======== DATA FOR THE TASK ========

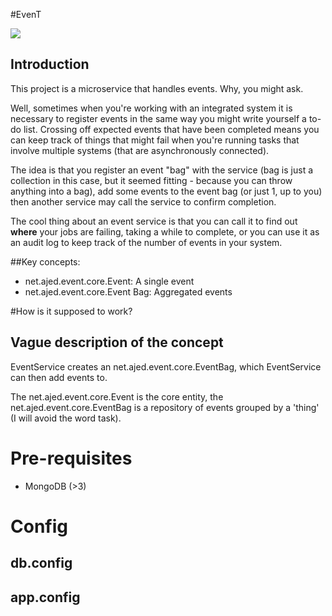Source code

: #EvenT 

![](https://travis-ci.org/aames/EvenT.svg?branch=master)

## Introduction

This project is a microservice that handles events. Why, you might ask.

Well, sometimes when you're working with an integrated system it is necessary to register events in the same way you might write yourself a to-do list. Crossing off expected events that have been completed means you can keep track of things that might fail when you're running tasks that involve multiple systems (that are asynchronously connected).

The idea is that you register an event "bag" with the service (bag is just a collection in this case, but it seemed fitting - because you can throw anything into a bag), add some events to the event bag (or just 1, up to you) then another service may call the service to confirm completion. 

The cool thing about an event service is that you can call it to find out <b>where</b> your jobs are failing, taking a while to complete, or you can use it as an audit log to keep track of the number of events in your system.

##Key concepts:

- net.ajed.event.core.Event: A single event
- net.ajed.event.core.Event Bag: Aggregated events

#How is it supposed to work?

## Vague description of the concept

EventService creates an net.ajed.event.core.EventBag, which EventService can then add events to.

The net.ajed.event.core.Event is the core entity, the net.ajed.event.core.EventBag is a repository of events grouped by a 'thing' (I will avoid the word task).

# Pre-requisites
- MongoDB (>3)

# Config

## db.config

## app.config


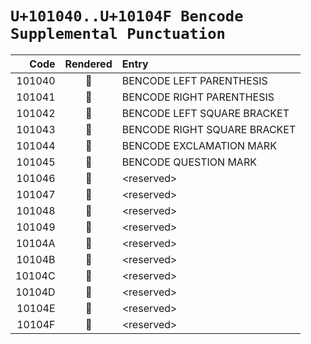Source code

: #  `U+101040..U+10104F Bencode Supplemental Punctuation`  #

|  Code  |  Rendered  | Entry |
| -----: | :--------: | :---- |
| 101040 | &#x101040; | BENCODE LEFT PARENTHESIS |
| 101041 | &#x101041; | BENCODE RIGHT PARENTHESIS |
| 101042 | &#x101042; | BENCODE LEFT SQUARE BRACKET |
| 101043 | &#x101043; | BENCODE RIGHT SQUARE BRACKET |
| 101044 | &#x101044; | BENCODE EXCLAMATION MARK |
| 101045 | &#x101045; | BENCODE QUESTION MARK |
| 101046 | &#x101046; | &lt;reserved&gt; |
| 101047 | &#x101047; | &lt;reserved&gt; |
| 101048 | &#x101048; | &lt;reserved&gt; |
| 101049 | &#x101049; | &lt;reserved&gt; |
| 10104A | &#x10104A; | &lt;reserved&gt; |
| 10104B | &#x10104B; | &lt;reserved&gt; |
| 10104C | &#x10104C; | &lt;reserved&gt; |
| 10104D | &#x10104D; | &lt;reserved&gt; |
| 10104E | &#x10104E; | &lt;reserved&gt; |
| 10104F | &#x10104F; | &lt;reserved&gt; |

========

- **PROBLEM TO SOLVE**
Repeat only the lines running from the line that contains "10104E | &#x10104E; | &lt;reserved&gt; |" through the last line above, inclusive.

- **REPLY TO THE EXERCISE**
| 10104E | &#x10104E; | &lt;reserved&gt; |
| 10104F | &#x10104F; | &lt;reserved&gt; |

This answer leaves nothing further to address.